WBPB
- Pickens, South Carolina; United States;
- Broadcast area: Upstate South Carolina
- Frequency: 1540 kHz
- Branding: Radio La Voz

Programming
- Language: Spanish
- Format: Religious

Ownership
- Owner: Berea Baptist Broadcasting, Spanish

History
- First air date: 1967
- Last air date: 2026
- Former call signs: WKKR (1966–1977); WTGF (1977–1980); WPKZ {1980–1984); WTBI (1984–2022);

Technical information
- Licensing authority: FCC
- Facility ID: 64497
- Class: D
- Power: 10,000 watts day; 1,000 watts critical hours;
- Transmitter coordinates: 34°51′37.4″N 82°43′24.5″W﻿ / ﻿34.860389°N 82.723472°W

Links
- Public license information: Public file; LMS;
- Webcast: Listen live
- Website: www.radiolavoz.net

= WBPB =

WBPB was a non-commercial religious radio station serving the Upstate, including Greenville and Pickens County, South Carolina.
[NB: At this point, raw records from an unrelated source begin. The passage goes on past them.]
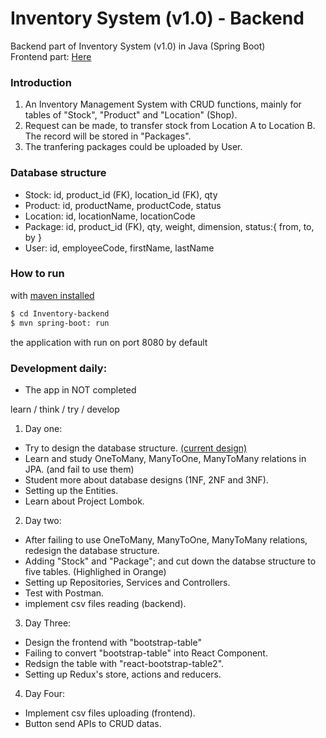 # Inventory System (v1.0) - Backend
Backend part of Inventory System (v1.0) in Java (Spring Boot)<br>
Frontend part: [Here](https://github.com/tsokying/Inventory-frontend)

### Introduction
1) An Inventory Management System with CRUD functions, mainly for tables of "Stock", "Product" and "Location" (Shop).
2) Request can be made, to transfer stock from Location A to Location B. The record will be stored in "Packages".
3) The tranfering packages could be uploaded by User.

### Database structure
* Stock:      id, product_id (FK), location_id (FK), qty
* Product:    id, productName, productCode, status
* Location:   id, locationName, locationCode
* Package:    id, product_id (FK), qty, weight, dimension, status:{ from, to, by }
* User:       id, employeeCode, firstName, lastName

### How to run

with [maven installed](https://www.mkyong.com/maven/how-to-install-maven-in-windows/)
```sh
$ cd Inventory-backend
$ mvn spring-boot: run
```
the application with run on port 8080 by default

### Development daily:
* The app in NOT completed

learn / think / try / develop

1) Day one: 
* Try to design the database structure. [(current design)](https://docs.google.com/spreadsheets/d/1zuuDitgCd5jsAlSqjQahva1uXUs8r5ohqWGWttBjfJY/edit?usp=sharing)
* Learn and study OneToMany, ManyToOne, ManyToMany relations in JPA. (and fail to use them)
* Student more about database designs (1NF, 2NF and 3NF).
* Setting up the Entities.
* Learn about Project Lombok.

2) Day two:
* After failing to use OneToMany, ManyToOne, ManyToMany relations, redesign the database structure.
* Adding "Stock" and "Package"; and cut down the databse structure to five tables. (Highlighed in Orange)
* Setting up Repositories, Services and Controllers.
* Test with Postman.
* implement csv files reading (backend).

3) Day Three:
* Design the frontend with "bootstrap-table" 
* Failing to convert "bootstrap-table" into React Component.
* Redsign the table with "react-bootstrap-table2".
* Setting up Redux's store, actions and reducers.

4) Day Four:
* Implement csv files uploading (frontend).
* Button send APIs to CRUD datas.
The station broadcast on 1540 AM with a power of 10,000 watts day and 1,000 watts critical hours. It operated from 1967 to 2026.

==History==
The station signed on as WKKR in 1967 serving Pickens, South Carolina. It became WTGF in 1977 and then was sold in 1979, becoming WPKZ in 1980. On January 24, 1984, the station was sold to Tabernacle Christian School in Greenville, with the call sign changed to WTBI. An FM station simulcast, WTBI-FM 91.5, licensed to Greenville was added in early 1991, later upgrading its power in 2007, covering all of the area covered by the AM signal. AM 1540 only provided coverage to the local Pickens County area, and B grade coverage to much of neighboring Greenville County. As WTBI, both stations aired a mix of Southern Gospel music and preaching from Fundamental, Independent Baptist churches. Much of the preaching and teaching programming was produced by churches in the Greenville area, in Pickens County]]==, and from various churches in the Appalachian Mountains area. Other churches from other parts of the United States also produce programs. The station also featured Sunday, Wednesday, and other special worship services from Tabernacle Baptist Church.

In 2020, the simulcast was broken after 30 years and 1540 AM became a Spanish religious station known as "Radio La Voz, 1540". After broadcasting via lease agreement for two years, it was donated by Tabernacle Christian School to Berea Baptist Broadcasting, who had been leasing it. The donation was consummated on September 12, 2022, and its call sign was changed from WTBI to WBPB, effective November 1, 2022.

Berea Baptist Broadcasting closed WBPB in August 2026 and returned the license to the Federal Communications Commission. It was cancelled on August 24.